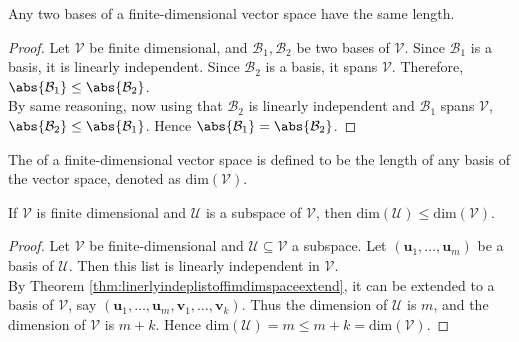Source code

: \begin{theorem} Any two bases of a finite-dimensional vector space have the same length.
\begin{proof}
Let $\mathcal{V}$ be finite dimensional, and $\mathcal{B}_1, \mathcal{B}_2$ be two bases of $\mathcal{V}$. Since $\mathcal{B}_1$ is a basis, it is linearly independent. Since $\mathcal{B}_2$ is a basis, it spans $\mathcal{V}$. Therefore, $\abs{\mathcal{B}_1} \leq \abs{\mathcal{B}_2}$.\\
By same reasoning, now using that $\mathcal{B}_2$ is linearly independent and $\mathcal{B}_1$ spans $\mathcal{V}$, $\abs{\mathcal{B}_2} \leq \abs{\mathcal{B}_1}$. Hence $\abs{\mathcal{B}_1} = \abs{\mathcal{B}_2}$.
\end{proof}
\end{theorem}

\begin{definition} The  of a finite-dimensional vector space is defined to be the length of any basis of the vector space, denoted as $\text{dim}(\mathcal{V})$.
\end{definition}

\begin{proposition} If $\mathcal{V}$ is finite dimensional and $\mathcal{U}$ is a subspace of $\mathcal{V}$, then $\text{dim}(\mathcal{U}) \leq \text{dim}(\mathcal{V})$.
\begin{proof} Let $\mathcal{V}$ be finite-dimensional and $\mathcal{U} \subseteq \mathcal{V}$ a subspace. Let $(\mathbf{u}_1, \ldots, \mathbf{u}_m)$ be a basis of $\mathcal{U}$. Then this list is linearly independent in $\mathcal{V}$.\\
By Theorem \ref{thm:linerlyindeplistoffimdimspaceextend}, it can be extended to a basis of $\mathcal{V}$, say $(\mathbf{u}_1, \ldots, \mathbf{u}_m, \mathbf{v}_1, \ldots, \mathbf{v}_k)$. Thus the dimension of $\mathcal{U}$ is $m$, and the dimension of $\mathcal{V}$ is $m+k$. Hence $\text{dim}(\mathcal{U}) = m \leq m+k = \text{dim}(\mathcal{V})$.
\end{proof}
\end{proposition}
══════════
*About this task:* Every line above from the line with "vector space is" to the line with "be finite-dimensional and", both included, must be reproduced exactly, and no other line may appear.

*Written solution:*
\begin{definition} The  of a finite-dimensional vector space is defined to be the length of any basis of the vector space, denoted as $\text{dim}(\mathcal{V})$.
\end{definition}

\begin{proposition} If $\mathcal{V}$ is finite dimensional and $\mathcal{U}$ is a subspace of $\mathcal{V}$, then $\text{dim}(\mathcal{U}) \leq \text{dim}(\mathcal{V})$.
\begin{proof} Let $\mathcal{V}$ be finite-dimensional and $\mathcal{U} \subseteq \mathcal{V}$ a subspace. Let $(\mathbf{u}_1, \ldots, \mathbf{u}_m)$ be a basis of $\mathcal{U}$. Then this list is linearly independent in $\mathcal{V}$.\\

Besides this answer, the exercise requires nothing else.